> [What the exercise asks]: The lines to reproduce run from the first one below to the line containing "integer | Current", both included. Reproduce them exactly and nothing else.

━━━━━━━━

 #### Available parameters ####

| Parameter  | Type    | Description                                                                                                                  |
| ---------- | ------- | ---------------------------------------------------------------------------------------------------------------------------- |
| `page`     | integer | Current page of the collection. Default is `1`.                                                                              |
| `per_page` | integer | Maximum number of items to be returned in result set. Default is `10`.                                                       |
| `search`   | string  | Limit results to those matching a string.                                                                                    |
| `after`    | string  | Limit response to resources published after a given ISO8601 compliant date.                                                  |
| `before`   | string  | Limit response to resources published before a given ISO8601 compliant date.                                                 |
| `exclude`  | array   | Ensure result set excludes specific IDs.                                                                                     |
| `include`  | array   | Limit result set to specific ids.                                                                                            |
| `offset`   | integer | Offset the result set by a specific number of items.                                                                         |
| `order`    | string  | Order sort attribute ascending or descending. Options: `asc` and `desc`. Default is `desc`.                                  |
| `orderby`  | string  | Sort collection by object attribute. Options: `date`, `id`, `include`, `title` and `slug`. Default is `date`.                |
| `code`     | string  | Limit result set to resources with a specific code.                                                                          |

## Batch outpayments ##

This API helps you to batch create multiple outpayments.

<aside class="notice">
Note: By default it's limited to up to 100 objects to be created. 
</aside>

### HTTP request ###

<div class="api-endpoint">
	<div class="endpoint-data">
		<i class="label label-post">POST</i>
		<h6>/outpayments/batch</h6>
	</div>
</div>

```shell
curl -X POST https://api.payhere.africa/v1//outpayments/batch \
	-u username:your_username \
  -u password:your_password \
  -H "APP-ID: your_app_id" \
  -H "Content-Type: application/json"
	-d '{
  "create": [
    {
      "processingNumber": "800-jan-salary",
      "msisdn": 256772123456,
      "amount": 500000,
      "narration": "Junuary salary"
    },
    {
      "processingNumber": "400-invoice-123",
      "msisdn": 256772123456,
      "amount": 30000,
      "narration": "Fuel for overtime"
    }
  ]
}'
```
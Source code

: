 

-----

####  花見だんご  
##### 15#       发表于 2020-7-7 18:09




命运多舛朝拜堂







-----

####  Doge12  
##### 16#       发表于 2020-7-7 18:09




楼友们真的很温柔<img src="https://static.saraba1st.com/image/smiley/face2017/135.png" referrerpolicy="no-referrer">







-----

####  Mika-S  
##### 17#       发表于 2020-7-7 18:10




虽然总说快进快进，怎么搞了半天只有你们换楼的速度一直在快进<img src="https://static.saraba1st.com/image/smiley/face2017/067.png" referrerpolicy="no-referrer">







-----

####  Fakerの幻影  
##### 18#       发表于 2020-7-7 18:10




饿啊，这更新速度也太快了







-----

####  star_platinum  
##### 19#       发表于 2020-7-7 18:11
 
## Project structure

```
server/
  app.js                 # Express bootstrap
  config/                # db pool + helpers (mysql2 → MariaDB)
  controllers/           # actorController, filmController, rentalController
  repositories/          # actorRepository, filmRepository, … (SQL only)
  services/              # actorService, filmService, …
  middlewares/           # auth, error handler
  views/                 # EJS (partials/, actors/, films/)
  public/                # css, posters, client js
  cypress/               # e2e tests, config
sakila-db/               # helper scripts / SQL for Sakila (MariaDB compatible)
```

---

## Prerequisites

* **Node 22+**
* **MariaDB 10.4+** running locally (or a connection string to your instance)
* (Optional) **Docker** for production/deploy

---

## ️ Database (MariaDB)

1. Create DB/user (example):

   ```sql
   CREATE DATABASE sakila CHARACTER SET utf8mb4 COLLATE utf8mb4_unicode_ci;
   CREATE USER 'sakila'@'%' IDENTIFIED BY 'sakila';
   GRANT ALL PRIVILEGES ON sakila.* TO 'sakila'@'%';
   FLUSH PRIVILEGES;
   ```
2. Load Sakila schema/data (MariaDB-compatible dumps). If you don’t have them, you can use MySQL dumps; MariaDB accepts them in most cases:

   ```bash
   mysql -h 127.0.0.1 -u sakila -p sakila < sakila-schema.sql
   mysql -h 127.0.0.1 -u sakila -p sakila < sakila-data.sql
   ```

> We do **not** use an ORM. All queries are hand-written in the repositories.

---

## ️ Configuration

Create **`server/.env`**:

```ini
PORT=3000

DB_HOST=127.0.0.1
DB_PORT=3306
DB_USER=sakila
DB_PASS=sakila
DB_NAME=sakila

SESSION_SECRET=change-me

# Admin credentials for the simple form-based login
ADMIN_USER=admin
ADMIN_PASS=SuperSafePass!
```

━━━━━━━━

> [Exercise answer]:
 #### Available parameters ####

| Parameter  | Type    | Description                                                                                                                  |
| ---------- | ------- | ---------------------------------------------------------------------------------------------------------------------------- |
| `page`     | integer | Current page of the collection. Default is `1`.                                                                              |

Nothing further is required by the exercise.